Plain-text document sources
————
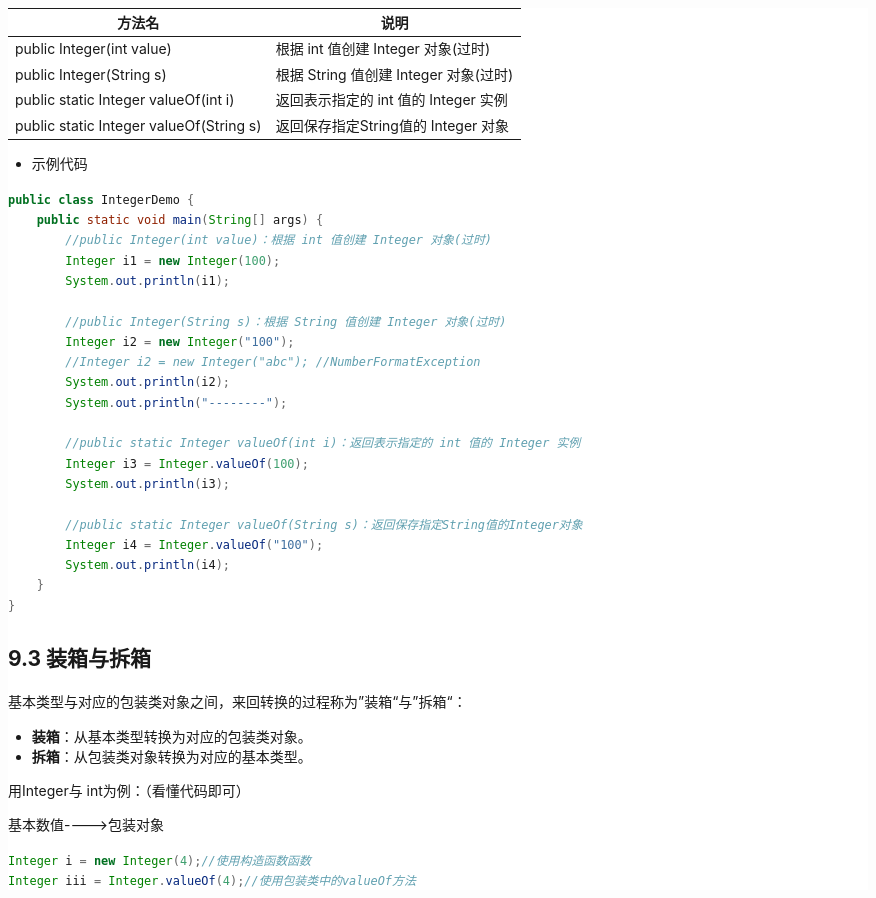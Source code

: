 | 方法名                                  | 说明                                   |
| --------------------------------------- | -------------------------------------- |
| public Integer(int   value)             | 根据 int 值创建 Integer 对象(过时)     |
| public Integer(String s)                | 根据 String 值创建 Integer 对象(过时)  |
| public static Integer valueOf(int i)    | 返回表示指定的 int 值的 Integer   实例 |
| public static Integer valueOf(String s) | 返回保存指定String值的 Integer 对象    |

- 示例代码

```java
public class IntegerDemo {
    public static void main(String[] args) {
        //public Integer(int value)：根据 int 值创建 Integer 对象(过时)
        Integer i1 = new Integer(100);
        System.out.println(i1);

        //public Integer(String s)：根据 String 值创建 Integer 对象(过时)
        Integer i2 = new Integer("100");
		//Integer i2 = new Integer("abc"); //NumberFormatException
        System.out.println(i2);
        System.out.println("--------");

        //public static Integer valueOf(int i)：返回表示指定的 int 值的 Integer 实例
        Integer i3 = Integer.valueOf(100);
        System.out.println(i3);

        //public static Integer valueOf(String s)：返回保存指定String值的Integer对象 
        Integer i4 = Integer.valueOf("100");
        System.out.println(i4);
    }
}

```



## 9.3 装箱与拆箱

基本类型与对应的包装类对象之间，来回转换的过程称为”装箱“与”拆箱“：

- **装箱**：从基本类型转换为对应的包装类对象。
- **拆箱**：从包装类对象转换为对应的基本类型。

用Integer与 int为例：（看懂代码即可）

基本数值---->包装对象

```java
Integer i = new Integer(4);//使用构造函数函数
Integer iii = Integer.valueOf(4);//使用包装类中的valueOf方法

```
————
Your goal — Tally the lines in the records that contain "String", then give only the tally.

Worked solution — 5